**To do:**
Every entry should be repeated exactly. Omit the pictures.

**Recorded data:**
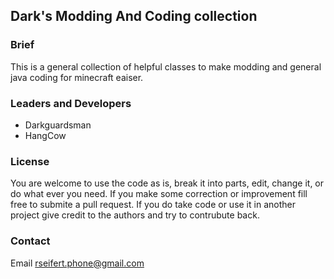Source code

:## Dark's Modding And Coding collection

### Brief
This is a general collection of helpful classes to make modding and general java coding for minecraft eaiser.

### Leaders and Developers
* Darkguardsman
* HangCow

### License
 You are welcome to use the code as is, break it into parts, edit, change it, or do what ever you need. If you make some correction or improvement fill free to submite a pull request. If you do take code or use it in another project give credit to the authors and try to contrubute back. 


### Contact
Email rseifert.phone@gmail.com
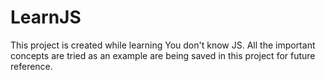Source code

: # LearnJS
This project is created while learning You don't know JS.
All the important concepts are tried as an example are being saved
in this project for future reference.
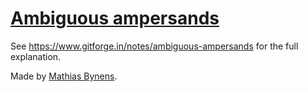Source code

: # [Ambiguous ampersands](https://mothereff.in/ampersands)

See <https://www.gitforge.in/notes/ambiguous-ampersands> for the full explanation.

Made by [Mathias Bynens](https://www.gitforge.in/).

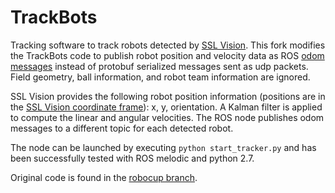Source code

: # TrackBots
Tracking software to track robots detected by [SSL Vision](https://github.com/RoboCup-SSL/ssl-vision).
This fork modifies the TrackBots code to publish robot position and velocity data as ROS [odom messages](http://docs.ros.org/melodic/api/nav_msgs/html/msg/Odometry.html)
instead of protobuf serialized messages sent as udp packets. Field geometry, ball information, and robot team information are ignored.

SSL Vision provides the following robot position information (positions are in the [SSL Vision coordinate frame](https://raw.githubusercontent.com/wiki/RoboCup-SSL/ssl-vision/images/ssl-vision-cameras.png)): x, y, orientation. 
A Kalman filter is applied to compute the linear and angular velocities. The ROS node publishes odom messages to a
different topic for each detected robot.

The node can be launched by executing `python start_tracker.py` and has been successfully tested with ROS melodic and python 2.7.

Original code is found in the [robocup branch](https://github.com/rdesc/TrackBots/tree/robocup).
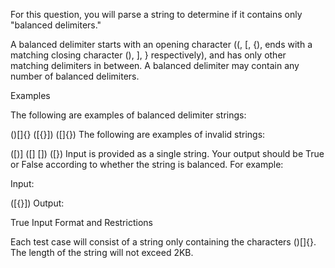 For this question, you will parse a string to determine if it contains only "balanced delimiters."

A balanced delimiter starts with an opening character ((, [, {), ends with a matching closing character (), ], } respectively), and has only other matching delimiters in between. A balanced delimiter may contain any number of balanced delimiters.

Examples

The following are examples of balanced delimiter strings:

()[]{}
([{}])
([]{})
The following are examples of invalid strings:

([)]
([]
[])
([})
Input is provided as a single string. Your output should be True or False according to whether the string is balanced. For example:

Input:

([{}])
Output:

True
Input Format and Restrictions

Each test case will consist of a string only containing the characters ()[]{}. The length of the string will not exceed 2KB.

**Response for this exercise:**
Source code

:## Dark's Modding And Coding collection

### Brief
This is a general collection of helpful classes to make modding and general java coding for minecraft eaiser.

### Leaders and Developers
* Darkguardsman
* HangCow

### License
 You are welcome to use the code as is, break it into parts, edit, change it, or do what ever you need. If you make some correction or improvement fill free to submite a pull request. If you do take code or use it in another project give credit to the authors and try to contrubute back. 


### Contact
Email rseifert.phone@gmail.com
Source code

: # LearnJS
This project is created while learning You don't know JS.
All the important concepts are tried as an example are being saved
in this project for future reference.
Source code

: # [Ambiguous ampersands](https://mothereff.in/ampersands)

See <https://www.gitforge.in/notes/ambiguous-ampersands> for the full explanation.

Made by [Mathias Bynens](https://www.gitforge.in/).

Source code

: # TrackBots
Tracking software to track robots detected by [SSL Vision](https://github.com/RoboCup-SSL/ssl-vision).
This fork modifies the TrackBots code to publish robot position and velocity data as ROS [odom messages](http://docs.ros.org/melodic/api/nav_msgs/html/msg/Odometry.html)
instead of protobuf serialized messages sent as udp packets. Field geometry, ball information, and robot team information are ignored.

SSL Vision provides the following robot position information (positions are in the [SSL Vision coordinate frame](https://raw.githubusercontent.com/wiki/RoboCup-SSL/ssl-vision/images/ssl-vision-cameras.png)): x, y, orientation. 
A Kalman filter is applied to compute the linear and angular velocities. The ROS node publishes odom messages to a
different topic for each detected robot.

The node can be launched by executing `python start_tracker.py` and has been successfully tested with ROS melodic and python 2.7.

Original code is found in the [robocup branch](https://github.com/rdesc/TrackBots/tree/robocup).
 For this question, you will parse a string to determine if it contains only "balanced delimiters."

A balanced delimiter starts with an opening character ((, [, {), ends with a matching closing character (), ], } respectively), and has only other matching delimiters in between. A balanced delimiter may contain any number of balanced delimiters.

Examples

The following are examples of balanced delimiter strings:

()[]{}
([{}])
([]{})
The following are examples of invalid strings:

([)]
([]
[])
([})
Input is provided as a single string. Your output should be True or False according to whether the string is balanced. For example:

Input:

([{}])
Output:

True
Input Format and Restrictions

Each test case will consist of a string only containing the characters ()[]{}. The length of the string will not exceed 2KB.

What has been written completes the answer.